_What is being asked_.
If a line contains "пользователей, просто заявляя", it is the last one to write out; begin with the first line of the records and copy each exactly.

(Entries taken from a collection)
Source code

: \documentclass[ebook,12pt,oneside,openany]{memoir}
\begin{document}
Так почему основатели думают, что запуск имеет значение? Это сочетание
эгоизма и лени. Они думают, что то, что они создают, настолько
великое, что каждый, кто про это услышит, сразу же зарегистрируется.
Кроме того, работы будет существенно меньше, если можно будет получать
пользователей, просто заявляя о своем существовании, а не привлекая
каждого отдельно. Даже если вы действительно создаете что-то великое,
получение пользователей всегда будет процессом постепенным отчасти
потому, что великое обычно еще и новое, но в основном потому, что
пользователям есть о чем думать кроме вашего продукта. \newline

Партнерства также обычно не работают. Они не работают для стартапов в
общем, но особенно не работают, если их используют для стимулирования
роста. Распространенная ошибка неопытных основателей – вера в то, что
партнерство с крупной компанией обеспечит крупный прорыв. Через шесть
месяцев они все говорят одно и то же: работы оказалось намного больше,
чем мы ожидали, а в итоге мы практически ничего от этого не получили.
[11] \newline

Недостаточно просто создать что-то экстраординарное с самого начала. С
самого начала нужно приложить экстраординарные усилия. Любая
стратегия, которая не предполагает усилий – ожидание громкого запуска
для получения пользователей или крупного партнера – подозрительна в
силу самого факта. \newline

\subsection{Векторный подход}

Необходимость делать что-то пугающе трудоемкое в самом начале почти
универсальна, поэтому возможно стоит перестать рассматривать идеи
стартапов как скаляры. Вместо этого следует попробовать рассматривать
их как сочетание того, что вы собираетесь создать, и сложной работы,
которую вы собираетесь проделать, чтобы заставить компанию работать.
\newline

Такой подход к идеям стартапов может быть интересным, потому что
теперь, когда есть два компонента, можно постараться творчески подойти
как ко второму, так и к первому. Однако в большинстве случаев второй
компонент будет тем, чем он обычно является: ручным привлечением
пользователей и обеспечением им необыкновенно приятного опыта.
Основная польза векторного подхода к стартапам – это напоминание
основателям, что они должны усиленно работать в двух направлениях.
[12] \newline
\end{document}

_Output of the task_.
Source code

: \documentclass[ebook,12pt,oneside,openany]{memoir}
\begin{document}
Так почему основатели думают, что запуск имеет значение? Это сочетание
эгоизма и лени. Они думают, что то, что они создают, настолько
великое, что каждый, кто про это услышит, сразу же зарегистрируется.
Кроме того, работы будет существенно меньше, если можно будет получать
пользователей, просто заявляя о своем существовании, а не привлекая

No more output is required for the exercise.